Dataset entries
"""

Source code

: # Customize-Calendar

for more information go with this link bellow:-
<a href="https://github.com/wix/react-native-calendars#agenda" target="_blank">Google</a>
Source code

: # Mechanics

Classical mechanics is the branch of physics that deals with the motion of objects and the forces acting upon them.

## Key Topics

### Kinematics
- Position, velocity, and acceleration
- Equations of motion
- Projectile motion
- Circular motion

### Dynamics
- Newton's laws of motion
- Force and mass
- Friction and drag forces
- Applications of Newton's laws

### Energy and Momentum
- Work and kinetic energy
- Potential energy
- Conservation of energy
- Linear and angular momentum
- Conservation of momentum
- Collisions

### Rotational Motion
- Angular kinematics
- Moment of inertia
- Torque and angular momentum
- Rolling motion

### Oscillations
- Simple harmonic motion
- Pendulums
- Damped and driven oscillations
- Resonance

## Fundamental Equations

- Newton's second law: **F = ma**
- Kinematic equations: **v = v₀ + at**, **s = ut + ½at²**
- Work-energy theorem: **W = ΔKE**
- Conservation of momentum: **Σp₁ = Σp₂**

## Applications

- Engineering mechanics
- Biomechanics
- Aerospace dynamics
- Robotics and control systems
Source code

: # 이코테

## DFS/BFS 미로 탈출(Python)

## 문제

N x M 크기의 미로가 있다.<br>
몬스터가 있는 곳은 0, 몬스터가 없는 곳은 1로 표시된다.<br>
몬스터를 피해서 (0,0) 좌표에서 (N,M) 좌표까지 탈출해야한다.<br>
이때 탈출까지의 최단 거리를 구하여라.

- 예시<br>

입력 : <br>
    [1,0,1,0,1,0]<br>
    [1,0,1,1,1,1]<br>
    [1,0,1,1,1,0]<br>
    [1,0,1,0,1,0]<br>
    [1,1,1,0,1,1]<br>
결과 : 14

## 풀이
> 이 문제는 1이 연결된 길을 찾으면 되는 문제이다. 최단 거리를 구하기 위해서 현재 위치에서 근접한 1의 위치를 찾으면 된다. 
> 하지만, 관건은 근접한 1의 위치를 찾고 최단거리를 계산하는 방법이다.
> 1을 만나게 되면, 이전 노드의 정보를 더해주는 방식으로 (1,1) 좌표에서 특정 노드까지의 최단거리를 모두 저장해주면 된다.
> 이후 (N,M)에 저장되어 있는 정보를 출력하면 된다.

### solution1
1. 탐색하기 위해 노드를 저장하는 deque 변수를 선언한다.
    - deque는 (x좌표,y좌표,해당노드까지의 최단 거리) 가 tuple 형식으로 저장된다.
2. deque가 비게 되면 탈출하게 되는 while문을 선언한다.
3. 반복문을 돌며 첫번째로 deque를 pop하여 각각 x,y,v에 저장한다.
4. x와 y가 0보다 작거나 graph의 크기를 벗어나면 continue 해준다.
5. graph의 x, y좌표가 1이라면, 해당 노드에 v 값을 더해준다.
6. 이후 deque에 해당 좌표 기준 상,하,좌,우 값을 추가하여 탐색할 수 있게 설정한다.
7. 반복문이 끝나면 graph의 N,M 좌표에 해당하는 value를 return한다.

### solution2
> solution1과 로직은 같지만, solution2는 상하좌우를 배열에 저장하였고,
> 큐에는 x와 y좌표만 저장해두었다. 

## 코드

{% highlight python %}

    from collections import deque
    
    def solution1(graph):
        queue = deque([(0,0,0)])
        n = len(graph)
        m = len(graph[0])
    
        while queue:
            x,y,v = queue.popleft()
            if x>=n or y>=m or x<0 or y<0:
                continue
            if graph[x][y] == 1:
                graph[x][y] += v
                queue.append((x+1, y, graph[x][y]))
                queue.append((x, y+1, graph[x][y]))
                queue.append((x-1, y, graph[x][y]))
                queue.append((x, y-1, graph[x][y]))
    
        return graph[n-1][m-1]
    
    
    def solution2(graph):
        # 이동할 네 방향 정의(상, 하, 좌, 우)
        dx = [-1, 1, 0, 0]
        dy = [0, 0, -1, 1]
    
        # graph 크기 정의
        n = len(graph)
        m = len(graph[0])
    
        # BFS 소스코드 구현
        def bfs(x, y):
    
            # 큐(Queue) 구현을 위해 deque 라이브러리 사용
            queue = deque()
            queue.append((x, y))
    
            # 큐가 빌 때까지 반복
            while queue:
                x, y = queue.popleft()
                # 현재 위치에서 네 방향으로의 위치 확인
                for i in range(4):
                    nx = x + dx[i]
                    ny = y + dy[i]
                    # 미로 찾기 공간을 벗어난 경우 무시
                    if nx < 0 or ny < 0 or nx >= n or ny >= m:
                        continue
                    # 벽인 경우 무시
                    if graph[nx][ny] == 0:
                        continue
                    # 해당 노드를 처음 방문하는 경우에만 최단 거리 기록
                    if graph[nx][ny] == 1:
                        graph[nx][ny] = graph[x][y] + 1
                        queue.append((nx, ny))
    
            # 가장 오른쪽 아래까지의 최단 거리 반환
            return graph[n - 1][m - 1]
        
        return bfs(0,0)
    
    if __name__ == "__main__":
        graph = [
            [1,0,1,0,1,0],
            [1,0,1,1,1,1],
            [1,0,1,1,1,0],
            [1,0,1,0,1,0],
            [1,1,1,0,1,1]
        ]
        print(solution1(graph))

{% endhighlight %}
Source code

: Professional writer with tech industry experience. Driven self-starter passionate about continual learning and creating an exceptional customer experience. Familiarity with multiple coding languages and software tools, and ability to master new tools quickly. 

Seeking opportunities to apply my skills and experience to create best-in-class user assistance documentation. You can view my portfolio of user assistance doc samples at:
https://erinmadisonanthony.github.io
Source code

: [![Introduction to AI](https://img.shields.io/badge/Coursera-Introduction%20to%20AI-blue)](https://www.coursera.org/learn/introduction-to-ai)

"""

### REQUIREMENT
Across all the lines of the data, count those that include the word "experience" and reply with that number only.

### OUTPUT OF THE EXERCISE
2